Long Beach Jane Doe

Long Beach Jane Doe

On May 28th, 1974, the body of a young woman was found on the jetty of Alamitos Beach in Long Beach, California. She had been raped and strangled.

Dubbed Long Beach Jane Doe or Jane Doe 40, the victim was believed to be between eighteen and twenty-eight years old at the time of her murder. She appeared to be white, perhaps with some Hispanic heritage, with dark brown or black hair, and brown eyes. She stood about five-foot-five and weighed approximately one-hundred-eighteen pounds. She also had two distinguishing marks, an inch-long scar on the back of her left thigh, and a t-shaped scar on the back of her left hand.
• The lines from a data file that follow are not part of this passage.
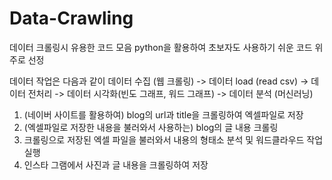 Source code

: # Data-Crawling 

데이터 크롤링시 유용한 코드 모음
python을 활용하여 초보자도 사용하기 쉬운 코드 위주로 선정 

데이터 작업은 다음과 같이 데이터 수집 (웹 크롤링) -> 데이터 load (read csv) -> 데이터 전처리 -> 데이터 시각화(빈도 그래프, 워드 그래프) -> 데이터 분석 (머신러닝) 

1. (네이버 사이트를 활용하여) blog의 url과 title을 크롤링하여 엑셀파일로 저장
2. (엑셀파일로 저장한 내용을 불러와서 사용하는) blog의 글 내용 크롤링
3. 크롤링으로 저장된 엑셀 파일을 불러와서 내용의 형태소 분석 및 워드클라우드 작업 실행
4. 인스타 그램에서 사진과 글 내용을 크롤링하여 저장
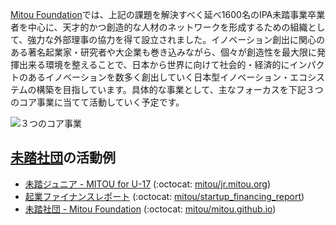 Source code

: [Mitou Foundation](https://www.mitou.org/)では、上記の課題を解決すべく延べ1600名のIPA未踏事業卒業者を中心に、天才的かつ創造的な人材のネットワークを形成するための組織として、強力な外部理事の協力を得て設立されました。イノベーション創出に関心のある著名起業家・研究者や大企業も巻き込みながら、個々が創造性を最大限に発揮出来る環境を整えることで、日本から世界に向けて社会的・経済的にインパクトのあるイノベーションを数多く創出していく日本型イノベーション・エコシステムの構築を目指しています。具体的な事業として、主なフォーカスを下記３つのコア事業に当てて活動していく予定です。
 
 ![３つのコア事業](https://i.gyazo.com/e15ed0e0f783ef67e6f6c1edff7c7b5f.png)

## [未踏社団](https://www.mitou.org/)の活動例

- [未踏ジュニア - MITOU for U-17](https://jr.mitou.org/) (:octocat: [mitou/jr.mitou.org](https://github.com/mitou/jr.mitou.org/))
- [起業ファイナンスレポート](https://github.com/mitou/startup_financing_report) (:octocat: [mitou/startup_financing_report](https://github.com/mitou/startup_financing_report))
- [未踏社団 - Mitou Foundation](https://www.mitou.org/) (:octocat: [mitou/mitou.github.io](https://github.com/mitou/mitou.github.io))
When found, she was clad in a salmon-colored pantsuit, a black, faux fur coat, and suede boots that went up to her calf. She was also wearing a white gold, 14-carat engagement ring with a small diamond. The only other possessions found on her person were a padlock key on a broken chain and an ordinary house key.

Although authorities collected fingerprints and DNA, and also produced a facial reconstruction, the young woman has never been identified and matches no known missing person.

Despite the victim’s identity being unknown, however, it seems that her alleged killer was eventually apprehended. In 2013, police arrested a then-sixty-one-year-old man named Gary Stamp, who confessed to murdering the girl; he told officers he thought her name was Anna, but couldn’t be sure. Stamp asserted that he’d picked the woman up in a bar, which jibed with witness reports of seeing her at this establishment before her death.

Gary Stamp was arraigned in June of 2013 for the crime but died of cancer in early 2014 while still in police custody. Since there was no conviction, the murder is still officially unsolved, and authorities hope that the victim’s identity will one day be definitively established.